*** Opening Given data ***

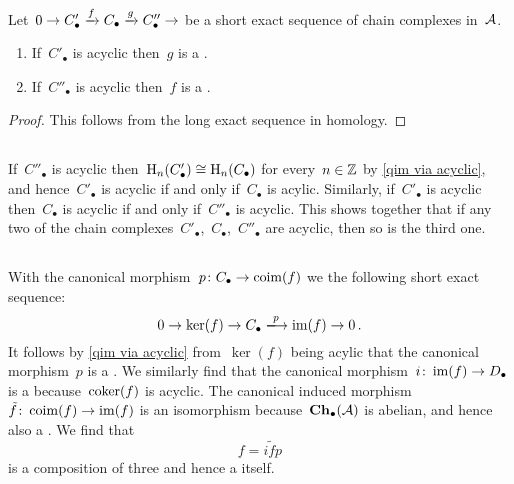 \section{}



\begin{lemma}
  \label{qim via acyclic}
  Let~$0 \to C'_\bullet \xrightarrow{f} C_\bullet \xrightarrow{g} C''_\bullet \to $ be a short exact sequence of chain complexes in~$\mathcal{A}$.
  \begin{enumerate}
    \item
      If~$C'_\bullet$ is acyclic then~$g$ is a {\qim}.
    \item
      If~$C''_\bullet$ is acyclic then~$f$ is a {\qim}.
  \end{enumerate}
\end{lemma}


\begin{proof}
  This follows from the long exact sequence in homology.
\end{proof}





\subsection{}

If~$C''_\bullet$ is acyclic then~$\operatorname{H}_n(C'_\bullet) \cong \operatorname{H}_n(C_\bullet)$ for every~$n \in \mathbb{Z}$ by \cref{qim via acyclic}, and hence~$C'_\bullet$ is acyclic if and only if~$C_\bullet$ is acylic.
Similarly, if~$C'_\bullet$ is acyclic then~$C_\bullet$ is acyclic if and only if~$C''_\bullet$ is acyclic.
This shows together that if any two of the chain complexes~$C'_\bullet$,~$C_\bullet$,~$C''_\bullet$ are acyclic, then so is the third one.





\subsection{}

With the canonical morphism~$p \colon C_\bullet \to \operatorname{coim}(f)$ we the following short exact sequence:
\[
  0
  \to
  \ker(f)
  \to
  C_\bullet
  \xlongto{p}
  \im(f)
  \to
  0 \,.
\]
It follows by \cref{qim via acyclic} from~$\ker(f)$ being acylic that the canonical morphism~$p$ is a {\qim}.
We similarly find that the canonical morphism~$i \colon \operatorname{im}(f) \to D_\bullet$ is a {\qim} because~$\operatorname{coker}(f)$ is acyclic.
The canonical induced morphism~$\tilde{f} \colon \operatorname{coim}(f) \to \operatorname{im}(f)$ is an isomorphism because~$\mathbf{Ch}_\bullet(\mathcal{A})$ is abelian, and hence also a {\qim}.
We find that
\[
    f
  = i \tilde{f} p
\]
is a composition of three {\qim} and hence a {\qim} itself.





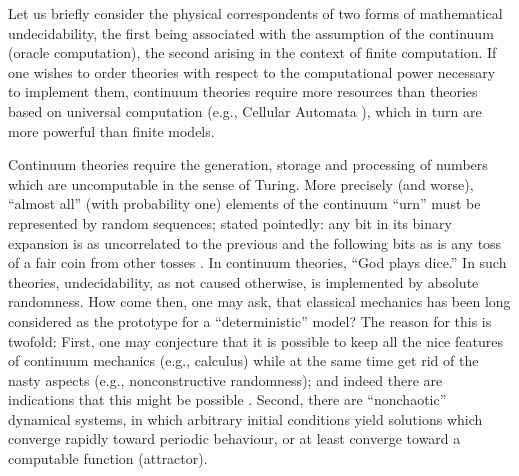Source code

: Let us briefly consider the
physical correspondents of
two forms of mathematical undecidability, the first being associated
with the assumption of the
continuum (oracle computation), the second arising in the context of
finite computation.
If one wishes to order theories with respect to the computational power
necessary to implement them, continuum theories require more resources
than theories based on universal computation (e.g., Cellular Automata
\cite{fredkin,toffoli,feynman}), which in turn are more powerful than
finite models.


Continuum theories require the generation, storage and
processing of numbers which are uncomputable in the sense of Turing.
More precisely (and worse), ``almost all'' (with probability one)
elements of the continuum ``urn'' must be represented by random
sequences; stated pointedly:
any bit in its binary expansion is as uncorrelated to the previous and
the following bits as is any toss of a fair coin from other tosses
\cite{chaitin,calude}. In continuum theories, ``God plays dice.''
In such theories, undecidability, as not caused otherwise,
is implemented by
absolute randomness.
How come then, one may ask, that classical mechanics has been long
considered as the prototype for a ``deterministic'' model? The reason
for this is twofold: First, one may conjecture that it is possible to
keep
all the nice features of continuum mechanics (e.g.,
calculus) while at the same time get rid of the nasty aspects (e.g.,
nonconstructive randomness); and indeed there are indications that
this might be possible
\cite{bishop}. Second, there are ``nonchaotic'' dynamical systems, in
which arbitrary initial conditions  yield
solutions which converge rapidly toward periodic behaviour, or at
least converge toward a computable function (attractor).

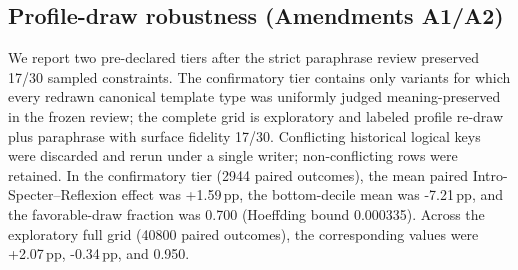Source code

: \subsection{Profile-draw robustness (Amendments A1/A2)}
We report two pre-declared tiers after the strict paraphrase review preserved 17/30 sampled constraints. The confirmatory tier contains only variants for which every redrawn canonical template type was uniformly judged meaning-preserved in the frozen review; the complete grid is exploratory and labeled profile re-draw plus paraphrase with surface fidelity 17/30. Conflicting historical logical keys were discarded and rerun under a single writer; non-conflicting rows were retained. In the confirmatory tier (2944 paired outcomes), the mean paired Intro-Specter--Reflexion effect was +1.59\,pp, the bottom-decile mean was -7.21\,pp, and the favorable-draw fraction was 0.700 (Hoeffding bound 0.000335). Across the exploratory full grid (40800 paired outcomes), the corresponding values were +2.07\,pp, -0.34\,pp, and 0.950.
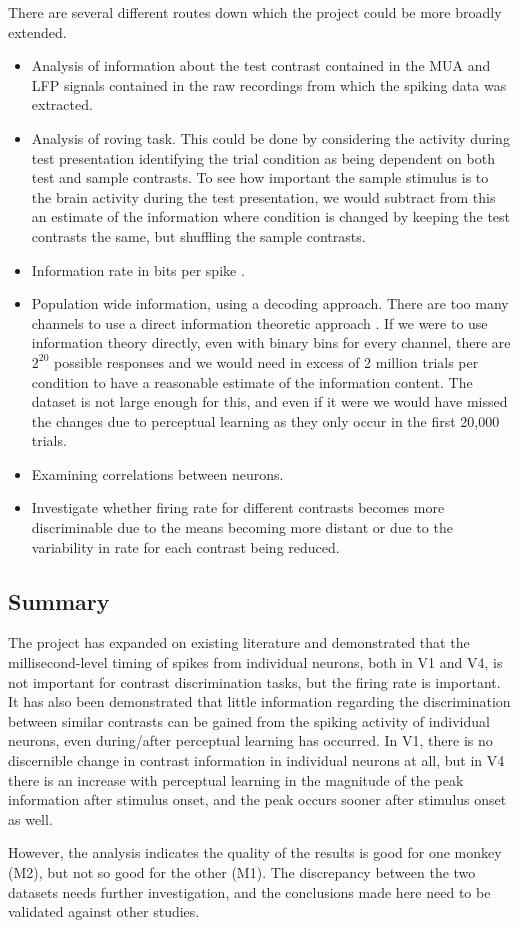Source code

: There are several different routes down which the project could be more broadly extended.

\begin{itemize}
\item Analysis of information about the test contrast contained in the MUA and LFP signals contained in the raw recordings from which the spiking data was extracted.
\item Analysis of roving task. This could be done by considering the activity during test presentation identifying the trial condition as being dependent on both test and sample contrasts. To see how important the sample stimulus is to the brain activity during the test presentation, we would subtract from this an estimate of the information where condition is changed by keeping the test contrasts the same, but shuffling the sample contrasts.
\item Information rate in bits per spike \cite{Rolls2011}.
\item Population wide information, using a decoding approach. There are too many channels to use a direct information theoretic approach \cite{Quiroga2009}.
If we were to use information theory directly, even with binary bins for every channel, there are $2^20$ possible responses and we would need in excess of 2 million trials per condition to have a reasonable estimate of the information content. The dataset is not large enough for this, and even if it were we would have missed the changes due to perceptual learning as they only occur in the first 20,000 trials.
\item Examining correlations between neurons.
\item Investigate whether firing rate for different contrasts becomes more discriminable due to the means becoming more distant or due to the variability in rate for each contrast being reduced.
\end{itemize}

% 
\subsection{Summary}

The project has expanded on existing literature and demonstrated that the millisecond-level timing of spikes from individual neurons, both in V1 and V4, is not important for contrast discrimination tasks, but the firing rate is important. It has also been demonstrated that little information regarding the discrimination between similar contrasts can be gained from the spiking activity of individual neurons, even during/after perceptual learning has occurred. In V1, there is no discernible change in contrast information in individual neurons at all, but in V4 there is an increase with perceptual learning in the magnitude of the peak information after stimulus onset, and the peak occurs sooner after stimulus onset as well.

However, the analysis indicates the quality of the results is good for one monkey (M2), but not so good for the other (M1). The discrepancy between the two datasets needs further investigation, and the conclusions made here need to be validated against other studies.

*** Closing Given data ***

### What the exercise asks
Set down, exactly as they appear above, all lines from the one that has "considered as the" down to the one that has "solutions which converge", including those two and no others.

### Answer to this task
considered as the prototype for a ``deterministic'' model? The reason
for this is twofold: First, one may conjecture that it is possible to
keep
all the nice features of continuum mechanics (e.g.,
calculus) while at the same time get rid of the nasty aspects (e.g.,
nonconstructive randomness); and indeed there are indications that
this might be possible
\cite{bishop}. Second, there are ``nonchaotic'' dynamical systems, in
which arbitrary initial conditions  yield
solutions which converge rapidly toward periodic behaviour, or at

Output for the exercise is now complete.